● **Problem requirements**:
Where "length" appears in a line of the entries below, that line should be copied.

● **Listed entries**:
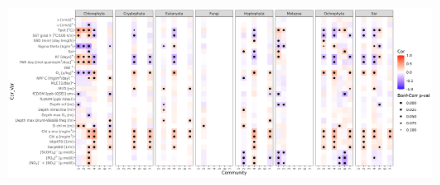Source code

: \documentclass[12pt]{article}
\numberwithin{equation}{section}
\begin{document}
\begin{landscape}
    \begin{figure}
        \centering
        \includegraphics[width=0.95\columnwidth]{si-figures/bygroup.png}
        \caption{}
        \label{fig:network-bygroup}
    \end{figure}
\end{landscape}




\end{document}
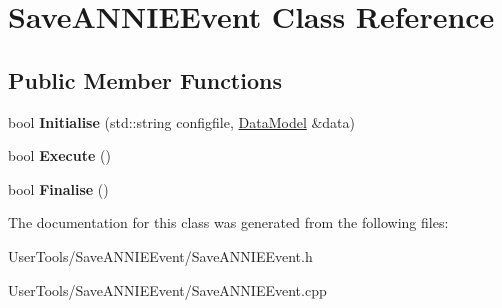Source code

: \hypertarget{classSaveANNIEEvent}{
\section{SaveANNIEEvent Class Reference}
\label{classSaveANNIEEvent}
}
\subsection*{Public Member Functions}
\begin{DoxyCompactItemize}
\item 
\hypertarget{classSaveANNIEEvent_a7b9e87736d43d8445461f4e50d36e759}{
bool {\bfseries Initialise} (std::string configfile, \hyperlink{classDataModel}{DataModel} \&data)}
\label{classSaveANNIEEvent_a7b9e87736d43d8445461f4e50d36e759}

\item 
\hypertarget{classSaveANNIEEvent_a54da8199880cd8655b9b177c96df2b04}{
bool {\bfseries Execute} ()}
\label{classSaveANNIEEvent_a54da8199880cd8655b9b177c96df2b04}

\item 
\hypertarget{classSaveANNIEEvent_a258f70640d20f542fd51805c6f564b45}{
bool {\bfseries Finalise} ()}
\label{classSaveANNIEEvent_a258f70640d20f542fd51805c6f564b45}

\end{DoxyCompactItemize}


The documentation for this class was generated from the following files:\begin{DoxyCompactItemize}
\item 
UserTools/SaveANNIEEvent/SaveANNIEEvent.h\item 
UserTools/SaveANNIEEvent/SaveANNIEEvent.cpp\end{DoxyCompactItemize}
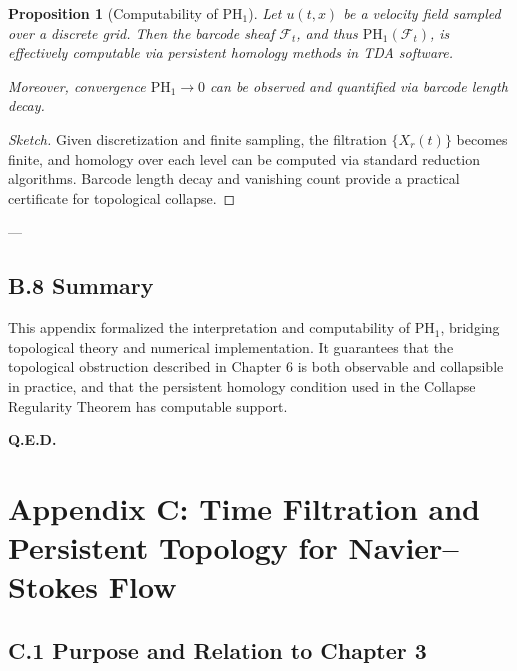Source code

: \documentclass[11pt]{article}
\newtheorem{proposition}[theorem]{Proposition}
\begin{document}
\begin{proposition}[Computability of \( \mathrm{PH}_1 \)]
Let \( u(t,x) \) be a velocity field sampled over a discrete grid.  
Then the barcode sheaf \( \mathcal{F}_t \), and thus \( \mathrm{PH}_1(\mathcal{F}_t) \),  
is effectively computable via persistent homology methods in TDA software.

Moreover, convergence \( \mathrm{PH}_1 \to 0 \) can be observed and quantified via barcode length decay.
\end{proposition}

\begin{proof}[Sketch]
Given discretization and finite sampling, the filtration \( \{ X_r(t) \} \) becomes finite,  
and homology over each level can be computed via standard reduction algorithms.  
Barcode length decay and vanishing count provide a practical certificate for topological collapse.
\end{proof}

---

\subsection*{B.8 Summary}

This appendix formalized the interpretation and computability of \( \mathrm{PH}_1 \),  
bridging topological theory and numerical implementation.  
It guarantees that the topological obstruction described in Chapter 6  
is both observable and collapsible in practice, and that the persistent homology  
condition used in the Collapse Regularity Theorem has computable support.

\begin{flushright}
\textbf{Q.E.D.}
\end{flushright}




\section*{Appendix C: Time Filtration and Persistent Topology for Navier–Stokes Flow}

\subsection*{C.1 Purpose and Relation to Chapter 3}
\end{document}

● **Exercise response**:
Moreover, convergence \( \mathrm{PH}_1 \to 0 \) can be observed and quantified via barcode length decay.
Barcode length decay and vanishing count provide a practical certificate for topological collapse.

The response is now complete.